Compressor question

Posted by Delphinus 
Compressor question
October 17, 2011 03:09PM
Hi All:
First, thanks for all your great help in the past. I do not use Compressor that often and when I do I usually forget one step. You may be able to help. I am basically trying to compress an 83 minute (23.71GB) film down to make a DVD master. I performed this task successfully months ago, but I think I forgot one step.
When I open Compressor, I bring the movie into the Submit box, where it shows up in the tiny screen in the upper left. I then open the DVD Best Quality 90 minute - 4:3 folder and drag all three elements into the Submit box (AIFF 48/16, Dolby 2.0, and MPEG-2). I then hit Submit and I get the dropdown "Name, Cluster, Priority" designators. I hit Submit, but all I get in my Harddrive is the AIFF file and the m2v file seperately.
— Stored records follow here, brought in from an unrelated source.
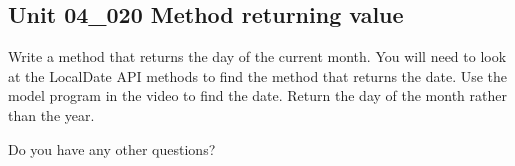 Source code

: \documentclass[letterpaper,12pt]{exam}
\newcommand{\unit}{Unit 04}
\begin{document}
\begin{questions}
\section*{\unit\_020 Method returning value} %

\begin{samepage}
	\question Write a method that returns the day of the current month.  You will need to look at the LocalDate API methods to find the method that returns the date.  Use the model program in the video to find the date.  Return the day of the month rather than the year.
	\vspace{55mm}
\end{samepage}


\begin{samepage}
	\question Do you have any other questions?
	\vspace{30mm}
\end{samepage}

\end{questions}
\end{document}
Shouldn't I be getting one file with both the mpeg-2 and aiff (and Dolby) in it?
Re: Compressor question
October 17, 2011 03:56PM
Nope. You should get three files. One for each setting. You don't really need the AIFF file though.
The Dolby ac3 will be your audio file. If you are using DVDStudio Pro you drag both the m2v and the ac3 into the sources window and add them both to a track.

ak
Sleeplings, AWAKE!
Re: Compressor question
October 17, 2011 06:21PM
Andrew:
What I am trying to do is compress this movie into a small enough file to burn a DVD on Toast Titanium, not directly to Studio Pro. Toast Titanium does not accept more than one file in burning a single DVD project. I need a good quality file small enough to fit on a DVD-R with audio. Any suggestions?
Stan
Re: Compressor question
October 18, 2011 07:00AM
Never used Toast. There must be a list of file formats it accepts, somewhere.

Either Toast does it's own compressing to MPEG2 behind the scenes like iDVD in which case you throw your big movie at at and hope for the best, or you have to turn it into some kind of MPEG2 file muxed with audio. Either way you'll need to know what format it will accept.

UNLESS you don't want a playable DVD that will work in DVD players but instead want to make a DATA DVD that has a quicktime on it. In that case turn the movie into an H.264 using Compressor or whatever you want to use.

ak
Sleeplings, AWAKE!
Re: Compressor question
October 18, 2011 07:08AM
Toast does its own DVD compression.



www.strypesinpost.com
Re: Compressor question
October 18, 2011 12:31PM
OK, I'm thoroughly embarrased. Someone put printable CDs into our printable DVD rack, which is why I kept getting a notice that we needed 9 disks to do the burn. I just discovered this, and the problem is resolved. Thank you.